Migrating from .dev to .localhost with puma-dev

I’ve been a long-time user of Pow, but with Google’s purchase of the .dev top-level domain, I’m in search of a new way of running Rack-compatible local applications. I’ve found puma-dev to work well over the new top-level domain of .localhost.

I’ve been a long-time user of Pow to manage my local development environment. If you’re not familiar, it maps local hostnames like http://myapp.dev to a folder (say, ~/projects/myapp) and will start/stop the myapp project’s development server with Rack.

This worked great… until Chrome 63.

Chrome 63, released December 6, 2017, requires all .dev domains to be loaded over https because Google purchased the .dev top-level domain and decided it would require https via HSTS.
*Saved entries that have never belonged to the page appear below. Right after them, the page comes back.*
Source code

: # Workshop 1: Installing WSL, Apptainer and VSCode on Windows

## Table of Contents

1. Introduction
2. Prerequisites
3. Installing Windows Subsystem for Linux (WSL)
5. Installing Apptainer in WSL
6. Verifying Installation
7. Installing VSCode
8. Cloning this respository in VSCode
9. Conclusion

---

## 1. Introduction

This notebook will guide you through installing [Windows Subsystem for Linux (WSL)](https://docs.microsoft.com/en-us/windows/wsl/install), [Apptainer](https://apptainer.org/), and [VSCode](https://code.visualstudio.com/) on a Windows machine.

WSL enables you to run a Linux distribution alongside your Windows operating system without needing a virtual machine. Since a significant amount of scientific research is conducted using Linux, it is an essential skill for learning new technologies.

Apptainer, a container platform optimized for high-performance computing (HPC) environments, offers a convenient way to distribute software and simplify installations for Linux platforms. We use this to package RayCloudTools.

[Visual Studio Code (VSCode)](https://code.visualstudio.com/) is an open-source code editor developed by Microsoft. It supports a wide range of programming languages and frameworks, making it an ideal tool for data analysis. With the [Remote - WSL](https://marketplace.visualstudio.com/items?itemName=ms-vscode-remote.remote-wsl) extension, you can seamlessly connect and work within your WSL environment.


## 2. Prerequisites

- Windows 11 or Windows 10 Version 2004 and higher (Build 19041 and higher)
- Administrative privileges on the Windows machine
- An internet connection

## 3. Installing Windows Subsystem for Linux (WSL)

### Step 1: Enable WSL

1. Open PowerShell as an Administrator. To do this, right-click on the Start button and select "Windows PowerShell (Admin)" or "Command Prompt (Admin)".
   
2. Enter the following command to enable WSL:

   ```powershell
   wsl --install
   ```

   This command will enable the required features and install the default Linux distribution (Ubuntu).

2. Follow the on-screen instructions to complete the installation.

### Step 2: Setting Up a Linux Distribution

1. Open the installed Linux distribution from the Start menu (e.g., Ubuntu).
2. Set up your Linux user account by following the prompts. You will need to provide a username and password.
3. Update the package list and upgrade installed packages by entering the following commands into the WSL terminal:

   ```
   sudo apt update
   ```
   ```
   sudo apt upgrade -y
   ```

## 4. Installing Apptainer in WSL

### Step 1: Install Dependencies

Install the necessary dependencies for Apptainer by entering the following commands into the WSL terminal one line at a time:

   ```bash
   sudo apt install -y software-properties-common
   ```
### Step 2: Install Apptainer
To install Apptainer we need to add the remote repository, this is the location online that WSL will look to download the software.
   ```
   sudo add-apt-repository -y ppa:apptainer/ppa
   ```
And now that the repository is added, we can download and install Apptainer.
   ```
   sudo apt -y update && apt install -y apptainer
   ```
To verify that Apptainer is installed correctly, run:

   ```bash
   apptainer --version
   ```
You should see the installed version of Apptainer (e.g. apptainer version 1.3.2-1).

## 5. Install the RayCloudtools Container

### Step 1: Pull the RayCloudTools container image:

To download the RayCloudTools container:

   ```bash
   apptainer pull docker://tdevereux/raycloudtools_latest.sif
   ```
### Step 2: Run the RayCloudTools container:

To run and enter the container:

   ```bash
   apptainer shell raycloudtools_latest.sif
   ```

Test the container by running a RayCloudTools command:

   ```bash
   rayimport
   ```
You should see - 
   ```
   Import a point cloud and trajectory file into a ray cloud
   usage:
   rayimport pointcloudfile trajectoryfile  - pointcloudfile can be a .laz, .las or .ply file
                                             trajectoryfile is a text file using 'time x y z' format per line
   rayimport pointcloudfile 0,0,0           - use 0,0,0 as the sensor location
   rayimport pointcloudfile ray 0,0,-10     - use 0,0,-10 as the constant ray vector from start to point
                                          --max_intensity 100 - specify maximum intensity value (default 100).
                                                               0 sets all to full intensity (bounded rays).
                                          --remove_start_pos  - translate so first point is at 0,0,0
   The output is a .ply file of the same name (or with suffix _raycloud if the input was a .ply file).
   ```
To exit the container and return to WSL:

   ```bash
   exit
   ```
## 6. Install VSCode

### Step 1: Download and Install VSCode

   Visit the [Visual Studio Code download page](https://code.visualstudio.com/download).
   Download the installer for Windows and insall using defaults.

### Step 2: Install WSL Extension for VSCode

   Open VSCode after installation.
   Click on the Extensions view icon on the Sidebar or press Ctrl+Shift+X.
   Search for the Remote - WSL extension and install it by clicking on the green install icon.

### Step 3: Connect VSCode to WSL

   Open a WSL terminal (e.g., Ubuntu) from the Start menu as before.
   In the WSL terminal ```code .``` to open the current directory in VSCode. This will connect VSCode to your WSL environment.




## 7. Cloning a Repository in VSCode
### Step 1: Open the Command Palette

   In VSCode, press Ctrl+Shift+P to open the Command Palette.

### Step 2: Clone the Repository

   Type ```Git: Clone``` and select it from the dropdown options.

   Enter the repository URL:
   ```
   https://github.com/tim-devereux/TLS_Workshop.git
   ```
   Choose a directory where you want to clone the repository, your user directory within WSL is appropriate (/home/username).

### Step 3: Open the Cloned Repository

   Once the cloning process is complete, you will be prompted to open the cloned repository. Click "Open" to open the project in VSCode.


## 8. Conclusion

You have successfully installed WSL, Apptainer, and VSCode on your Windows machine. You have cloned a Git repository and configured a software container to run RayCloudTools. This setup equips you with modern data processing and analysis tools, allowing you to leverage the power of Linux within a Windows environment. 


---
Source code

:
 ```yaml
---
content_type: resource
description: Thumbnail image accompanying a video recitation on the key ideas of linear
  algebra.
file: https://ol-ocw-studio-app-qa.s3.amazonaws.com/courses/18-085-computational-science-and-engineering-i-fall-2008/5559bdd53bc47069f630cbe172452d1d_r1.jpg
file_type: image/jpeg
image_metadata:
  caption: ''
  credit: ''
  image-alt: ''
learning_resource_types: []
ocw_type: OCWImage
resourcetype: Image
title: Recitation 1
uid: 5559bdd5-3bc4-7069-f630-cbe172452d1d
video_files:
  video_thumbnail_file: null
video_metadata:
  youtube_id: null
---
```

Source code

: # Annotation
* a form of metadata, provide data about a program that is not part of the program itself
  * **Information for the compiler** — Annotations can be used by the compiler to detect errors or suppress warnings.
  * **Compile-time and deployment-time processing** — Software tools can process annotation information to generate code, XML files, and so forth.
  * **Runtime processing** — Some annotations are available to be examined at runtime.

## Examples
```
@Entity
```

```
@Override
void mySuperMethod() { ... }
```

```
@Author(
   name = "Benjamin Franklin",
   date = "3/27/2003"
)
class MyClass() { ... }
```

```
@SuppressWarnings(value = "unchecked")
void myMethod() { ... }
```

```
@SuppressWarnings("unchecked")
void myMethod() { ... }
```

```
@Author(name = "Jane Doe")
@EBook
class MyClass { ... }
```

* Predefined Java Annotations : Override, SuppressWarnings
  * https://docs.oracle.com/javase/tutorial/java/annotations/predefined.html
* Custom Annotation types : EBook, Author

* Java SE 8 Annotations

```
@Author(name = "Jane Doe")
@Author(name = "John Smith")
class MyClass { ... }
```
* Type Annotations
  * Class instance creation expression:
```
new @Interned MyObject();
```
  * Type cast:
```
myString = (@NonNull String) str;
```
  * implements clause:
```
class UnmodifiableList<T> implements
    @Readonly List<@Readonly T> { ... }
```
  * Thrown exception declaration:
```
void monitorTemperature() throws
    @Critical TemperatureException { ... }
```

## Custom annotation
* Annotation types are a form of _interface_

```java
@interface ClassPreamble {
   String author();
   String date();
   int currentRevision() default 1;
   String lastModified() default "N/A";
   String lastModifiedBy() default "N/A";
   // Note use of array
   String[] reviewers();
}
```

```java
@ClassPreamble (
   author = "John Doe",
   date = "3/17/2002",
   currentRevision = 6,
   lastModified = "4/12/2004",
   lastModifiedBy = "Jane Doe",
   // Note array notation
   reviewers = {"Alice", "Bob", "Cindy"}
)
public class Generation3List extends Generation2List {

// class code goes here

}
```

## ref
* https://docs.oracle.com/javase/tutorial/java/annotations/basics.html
I found this gem in the Pow release notes:

This is the last release for the forseeable future. Check out puma-dev for a contemporary alternative.

Migrating from pow to puma-dev

Although I could have upgraded Pow to fix the issue, Pow hasn’t been working well with features required to build more modern apps like WebSockets and SSL certificates — so I was well ready to move along to something new. My upgrade steps:

  1. Uninstalled pow.

    curl get.pow.cx/uninstall.sh | sh
    
  2. Installed puma-dev.

    brew install puma/puma/puma-dev
    
  3. Ran sudo puma-dev -setup to do some more junk (configuring /etc/resolver, but you don’t need to know anything about that).

  4. Ran puma-dev -install -d localhost to bind puma-dev to .localhost domains. I chose .localhost because it’s obvious what it’s doing (myapp.localhost clearly points to your machine) instead of the other newly-emerging standard, .test.

  5. Ran puma-dev link in each app directory to symlink them to subdomains of .localhost.

  6. You may need to resolve a Root CA issue, see below.

Now, I’m able to access http://myapp.localhost happily (as well as https://myapp.localhost) again!

Resolved root CA issue

After following the above steps, I began to have an issue where the automatically-generated SSL certificates used for HTTPS were only trusted in some cases. Turns out the issue was that puma-dev had installed the root CA certificate in my login keychain, and not in the system one. To fix:

  1. Launch “Keychain Access” from Applications.

  2. Search for the “Puma-dev CA” certificate.

  3. Drag the certificate to the “System” keychain.

  4. Enter your password to allow the change.

  5. Restart the application where certificates were not trusted (Chrome, for example).